**TASK DIRECTIONS**. Lift out all lines below that contain "with".

**PROVIDED MATERIAL**.
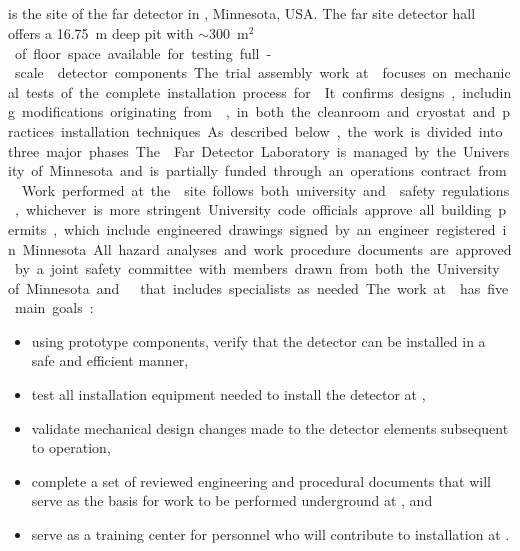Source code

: \subsection{}

 is the site of the  far detector in ,
Minnesota, USA. The  far site detector hall offers a \SI{16.75}{m} 
deep pit with $\sim$\SI{300}{m$^2$} of floor space available for 
testing full-scale  detector components.  The trial assembly 
work at  focuses on mechanical tests of the complete installation
process for . It confirms designs,
including modifications originating from , 
in both the cleanroom and cryostat and practices installation techniques.  As described below, the 
work is divided into three major phases.  The  Far 
Detector Laboratory is managed by the University of Minnesota 
and is partially funded through an operations contract from 
.  Work performed at the  site follows both 
university and  safety regulations, whichever is more 
stringent. University code officials approve all building permits, 
which include engineered drawings signed by an engineer registered 
in Minnesota. All hazard analyses and work procedure documents are 
approved by a joint safety committee with members drawn from both 
the University of Minnesota and   that includes specialists 
as needed.

The work at  has five main goals:
\begin{itemize}
  \item using prototype  components, verify that the  detector can be installed 
    in a safe and efficient manner,
    \item test all installation equipment needed to install the  detector at ,
  \item validate mechanical design changes made to the detector
    elements subsequent to  operation,
  \item complete a set of reviewed engineering and procedural documents that will serve 
    as the basis for work to be performed underground at 
    , and 
  \item serve as a training center for personnel who will 
    contribute to   installation at .
\end{itemize}

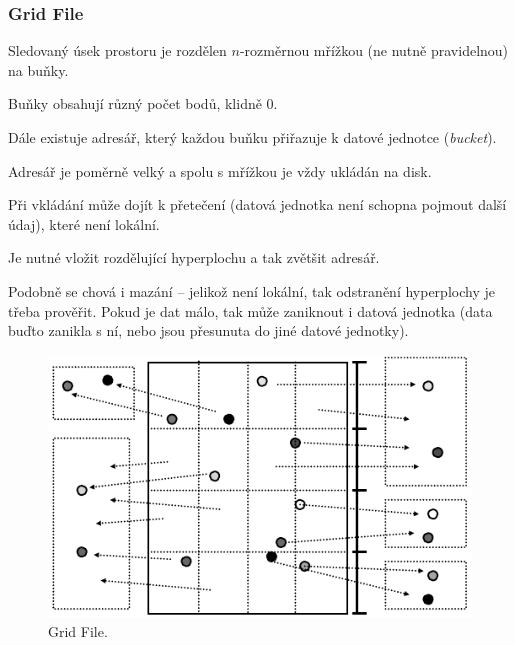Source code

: \subsubsection{Grid File}

\begin{compactitem}
    \item Sledovaný úsek prostoru je rozdělen $n$-rozměrnou mřížkou (ne nutně pravidelnou) na buňky. \begin{compactitem}
        \item Buňky obsahují různý počet bodů, klidně 0.
    \end{compactitem}

    \item Dále existuje adresář, který každou buňku přiřazuje k datové jednotce (\textit{bucket}). \begin{compactitem}
        \item Adresář je poměrně velký a spolu s mřížkou je vždy ukládán na disk.
    \end{compactitem}

    \item Při vkládání může dojít k přetečení (datová jednotka není schopna pojmout další údaj), které není lokální. \begin{compactitem}
        \item Je nutné vložit rozdělující hyperplochu a tak zvětšit adresář.
        \item Podobně se chová i mazání -- jelikož není lokální, tak odstranění hyperplochy je třeba prověřit. Pokud je dat málo, tak může zaniknout i datová jednotka (data buďto zanikla s ní, nebo jsou přesunuta do jiné datové jednotky).
    \end{compactitem}
\end{compactitem}

\begin{figure}[H]
    \centering
    \includegraphics[width=0.75\linewidth]{grid_file.pdf}
    \caption{Grid File.}
\end{figure}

**EXERCISE OUTPUT**.
deep pit with $\sim$\SI{300}{m$^2$} of floor space available for 
approved by a joint safety committee with members drawn from both 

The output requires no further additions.